Early December saw the landing of The North Face’s new collaboration with Skims, its second skiwear launch combining The North Face’s technical and Skims silhouettes. “The demand was ten times the inventory we had,“ noted Jens Grede, co-founder and CEO of Skims about their new collection, which sold out in just twenty minutes. This second release expanded the range of silhouettes, footwear and children’s clothing, and featured a price range of $55 to $800.

 

 

 

 

Oysho, Inditex’s sportswear chain, has gone a step further this season, embracing technical sponsorships with ski resorts in Europe, such as its debut with Italy’s Madonna di Campiglio, the renewal with Grandvalira, in Andorra, and with the Swiss resort Saas Fee.

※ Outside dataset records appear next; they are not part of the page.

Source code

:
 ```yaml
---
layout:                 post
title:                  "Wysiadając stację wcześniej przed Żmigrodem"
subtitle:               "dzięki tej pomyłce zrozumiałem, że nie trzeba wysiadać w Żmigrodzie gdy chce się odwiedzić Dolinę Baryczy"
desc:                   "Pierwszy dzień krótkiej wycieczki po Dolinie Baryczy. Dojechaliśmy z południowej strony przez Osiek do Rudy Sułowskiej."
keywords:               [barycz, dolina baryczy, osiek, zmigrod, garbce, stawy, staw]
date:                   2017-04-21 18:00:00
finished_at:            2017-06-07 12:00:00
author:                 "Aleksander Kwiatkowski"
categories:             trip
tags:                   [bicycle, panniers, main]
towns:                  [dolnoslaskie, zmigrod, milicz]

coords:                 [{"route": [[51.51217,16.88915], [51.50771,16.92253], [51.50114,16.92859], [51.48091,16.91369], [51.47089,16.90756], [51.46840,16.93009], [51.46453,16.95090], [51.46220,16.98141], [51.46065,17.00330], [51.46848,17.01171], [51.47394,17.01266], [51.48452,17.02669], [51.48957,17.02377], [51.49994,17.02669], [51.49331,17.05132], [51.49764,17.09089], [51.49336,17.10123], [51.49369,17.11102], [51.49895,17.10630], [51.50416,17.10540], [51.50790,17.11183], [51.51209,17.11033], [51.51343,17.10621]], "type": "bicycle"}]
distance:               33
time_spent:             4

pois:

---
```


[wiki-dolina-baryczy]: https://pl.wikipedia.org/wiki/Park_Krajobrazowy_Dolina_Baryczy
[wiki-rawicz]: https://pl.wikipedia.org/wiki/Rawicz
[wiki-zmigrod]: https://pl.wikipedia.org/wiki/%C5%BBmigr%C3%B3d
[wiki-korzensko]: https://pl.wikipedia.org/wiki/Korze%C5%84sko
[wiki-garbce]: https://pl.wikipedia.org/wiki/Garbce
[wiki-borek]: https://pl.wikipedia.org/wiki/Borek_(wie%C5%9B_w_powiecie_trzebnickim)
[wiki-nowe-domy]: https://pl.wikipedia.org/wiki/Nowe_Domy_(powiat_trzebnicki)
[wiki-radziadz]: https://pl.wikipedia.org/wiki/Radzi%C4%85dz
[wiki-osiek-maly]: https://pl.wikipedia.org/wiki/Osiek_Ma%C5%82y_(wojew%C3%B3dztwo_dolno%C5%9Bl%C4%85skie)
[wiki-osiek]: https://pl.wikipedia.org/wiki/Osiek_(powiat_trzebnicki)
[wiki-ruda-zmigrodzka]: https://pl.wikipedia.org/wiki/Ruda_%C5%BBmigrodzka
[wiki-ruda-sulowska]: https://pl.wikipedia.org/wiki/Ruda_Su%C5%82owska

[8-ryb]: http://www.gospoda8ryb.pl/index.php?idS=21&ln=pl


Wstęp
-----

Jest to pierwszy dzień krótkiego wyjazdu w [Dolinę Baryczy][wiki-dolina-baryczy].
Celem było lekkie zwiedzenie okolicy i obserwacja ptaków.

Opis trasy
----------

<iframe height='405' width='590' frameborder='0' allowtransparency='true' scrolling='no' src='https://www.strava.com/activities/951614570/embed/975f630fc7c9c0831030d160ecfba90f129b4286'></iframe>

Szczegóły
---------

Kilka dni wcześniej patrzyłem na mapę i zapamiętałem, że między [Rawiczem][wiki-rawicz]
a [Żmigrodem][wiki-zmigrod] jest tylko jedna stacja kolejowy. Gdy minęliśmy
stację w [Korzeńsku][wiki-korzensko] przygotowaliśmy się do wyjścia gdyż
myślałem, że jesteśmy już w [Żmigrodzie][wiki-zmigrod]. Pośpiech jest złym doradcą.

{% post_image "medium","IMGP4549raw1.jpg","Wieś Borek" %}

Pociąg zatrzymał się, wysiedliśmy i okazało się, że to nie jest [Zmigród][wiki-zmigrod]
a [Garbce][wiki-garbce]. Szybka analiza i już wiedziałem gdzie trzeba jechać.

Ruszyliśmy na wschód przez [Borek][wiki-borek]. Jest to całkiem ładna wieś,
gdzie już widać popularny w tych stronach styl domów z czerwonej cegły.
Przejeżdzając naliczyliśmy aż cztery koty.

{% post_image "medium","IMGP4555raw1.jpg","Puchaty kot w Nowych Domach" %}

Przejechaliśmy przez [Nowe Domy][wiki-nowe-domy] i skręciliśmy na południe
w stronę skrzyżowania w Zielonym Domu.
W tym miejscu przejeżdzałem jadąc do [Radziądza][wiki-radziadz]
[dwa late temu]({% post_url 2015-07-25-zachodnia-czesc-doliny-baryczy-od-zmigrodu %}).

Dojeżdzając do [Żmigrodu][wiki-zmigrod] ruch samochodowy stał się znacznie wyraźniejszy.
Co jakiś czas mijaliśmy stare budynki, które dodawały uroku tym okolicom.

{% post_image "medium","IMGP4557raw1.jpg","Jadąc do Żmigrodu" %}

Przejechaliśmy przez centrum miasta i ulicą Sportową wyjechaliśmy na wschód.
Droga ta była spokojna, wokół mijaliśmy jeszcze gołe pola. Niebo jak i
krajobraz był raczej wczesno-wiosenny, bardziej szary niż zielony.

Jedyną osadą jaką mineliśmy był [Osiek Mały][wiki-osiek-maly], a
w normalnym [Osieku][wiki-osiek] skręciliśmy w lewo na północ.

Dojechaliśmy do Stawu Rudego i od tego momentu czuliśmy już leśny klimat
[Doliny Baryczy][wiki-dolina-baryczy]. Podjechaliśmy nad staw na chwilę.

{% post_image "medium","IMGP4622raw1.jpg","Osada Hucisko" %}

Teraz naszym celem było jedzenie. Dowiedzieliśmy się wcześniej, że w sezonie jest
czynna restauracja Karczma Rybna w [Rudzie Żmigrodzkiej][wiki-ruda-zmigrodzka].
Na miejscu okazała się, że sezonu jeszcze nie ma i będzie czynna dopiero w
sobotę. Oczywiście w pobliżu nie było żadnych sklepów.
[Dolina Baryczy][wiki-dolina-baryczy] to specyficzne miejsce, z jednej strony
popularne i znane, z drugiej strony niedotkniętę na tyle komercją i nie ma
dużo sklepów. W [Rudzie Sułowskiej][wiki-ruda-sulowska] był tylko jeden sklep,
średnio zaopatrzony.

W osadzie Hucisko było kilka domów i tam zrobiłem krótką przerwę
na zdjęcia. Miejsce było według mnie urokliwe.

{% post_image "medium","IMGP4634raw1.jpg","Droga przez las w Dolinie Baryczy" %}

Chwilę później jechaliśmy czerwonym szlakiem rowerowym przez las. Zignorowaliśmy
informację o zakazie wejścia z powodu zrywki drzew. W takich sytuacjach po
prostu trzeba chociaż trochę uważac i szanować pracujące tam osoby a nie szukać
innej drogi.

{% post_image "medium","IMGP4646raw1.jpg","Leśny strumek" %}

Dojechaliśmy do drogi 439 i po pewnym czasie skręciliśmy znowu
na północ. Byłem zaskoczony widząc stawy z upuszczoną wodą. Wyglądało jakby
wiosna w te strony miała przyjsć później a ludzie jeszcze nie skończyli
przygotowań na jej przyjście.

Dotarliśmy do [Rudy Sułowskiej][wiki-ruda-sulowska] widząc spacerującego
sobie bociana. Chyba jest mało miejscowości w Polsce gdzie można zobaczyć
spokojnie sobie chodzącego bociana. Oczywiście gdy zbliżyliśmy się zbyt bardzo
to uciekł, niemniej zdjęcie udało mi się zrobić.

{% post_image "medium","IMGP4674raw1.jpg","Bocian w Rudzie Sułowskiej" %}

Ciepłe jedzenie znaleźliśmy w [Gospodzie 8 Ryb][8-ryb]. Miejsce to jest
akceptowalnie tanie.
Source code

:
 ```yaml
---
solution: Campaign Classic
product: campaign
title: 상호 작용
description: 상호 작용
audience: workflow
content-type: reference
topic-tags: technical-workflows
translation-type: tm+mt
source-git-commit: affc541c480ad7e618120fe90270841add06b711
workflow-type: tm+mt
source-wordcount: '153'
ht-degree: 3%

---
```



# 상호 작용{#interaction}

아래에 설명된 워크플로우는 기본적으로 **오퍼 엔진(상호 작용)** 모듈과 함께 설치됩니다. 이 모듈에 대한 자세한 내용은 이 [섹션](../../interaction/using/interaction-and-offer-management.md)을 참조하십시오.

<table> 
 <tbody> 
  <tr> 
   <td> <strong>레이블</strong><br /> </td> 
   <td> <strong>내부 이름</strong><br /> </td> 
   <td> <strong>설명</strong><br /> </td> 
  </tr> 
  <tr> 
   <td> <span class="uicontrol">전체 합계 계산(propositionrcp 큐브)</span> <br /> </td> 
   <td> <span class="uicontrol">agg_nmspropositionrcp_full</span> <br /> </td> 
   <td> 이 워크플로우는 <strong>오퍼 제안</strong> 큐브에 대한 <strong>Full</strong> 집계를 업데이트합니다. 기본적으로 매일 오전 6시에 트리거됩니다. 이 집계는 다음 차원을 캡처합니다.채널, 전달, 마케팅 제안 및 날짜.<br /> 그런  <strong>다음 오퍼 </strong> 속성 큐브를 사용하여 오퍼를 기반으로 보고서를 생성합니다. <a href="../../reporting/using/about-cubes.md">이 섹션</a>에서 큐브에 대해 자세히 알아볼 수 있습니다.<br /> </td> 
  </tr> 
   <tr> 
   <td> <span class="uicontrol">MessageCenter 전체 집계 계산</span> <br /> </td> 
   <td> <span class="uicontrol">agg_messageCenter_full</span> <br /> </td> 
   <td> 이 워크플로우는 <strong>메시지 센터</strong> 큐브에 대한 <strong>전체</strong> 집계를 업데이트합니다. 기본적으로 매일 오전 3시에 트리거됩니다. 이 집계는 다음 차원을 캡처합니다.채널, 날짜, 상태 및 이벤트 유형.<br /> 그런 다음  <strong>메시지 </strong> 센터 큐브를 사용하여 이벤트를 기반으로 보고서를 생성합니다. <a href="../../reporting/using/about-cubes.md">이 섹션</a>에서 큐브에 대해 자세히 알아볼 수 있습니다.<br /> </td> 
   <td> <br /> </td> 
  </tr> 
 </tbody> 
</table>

The chain will also have its own ski club, offering free lessons at all three resorts until January, and its new Ski collection, consisting of jackets and overalls combining water-resistant and high-performance fabrics.

 

 

oysho ski collection coleccion esqui 1200

 

Never Fully Dressed, the British women’s fashion brand founded in 2009 by Lucy Ayen, made its debut in the snow sports segment with its first skiwear collection, launched earlier this month. The company has developed fourteen items of thermal clothing, coats, pajamas, footwear and knitwear, ranging in price from 49 pounds ($65) to 199 pounds ($265).

 

 

 

 

American J.Crew has teamed up with Kappa to create two high-performance ski jackets in their first joint foray into the snow sports business. J.Crew signed a three-year collaboration agreement with United States Ski & Snowboard, which includes the creation of après-ski products, athlete sponsorship and the organization of face-to-face activities at key events.The agreement includes the creation of après-ski products, sponsorship of athletes and the organization of on-site activities at key events of the institution, such as the upcoming Milan Cortina Olympic Games, to be held on February 4. Kappa also sponsors various ski teams, such as the Federazione Italiana Sport Invernal, with whom it has been collaborating since 2011, and the Korea Ski Association, the South Korean federation.

 

The luxury sector has not been left out of the ski avalanche. Jacquemus has once again joined forces with Nike, this time to launch its first Après-ski collection, combining technical performance with avant-garde aesthetics. The collection consists of eighteen garments, including a two-layer, waterproof Gore-Tex jacket, a water-repellent jumpsuit, high-waisted leggings with stirrups and a sports bra, among others.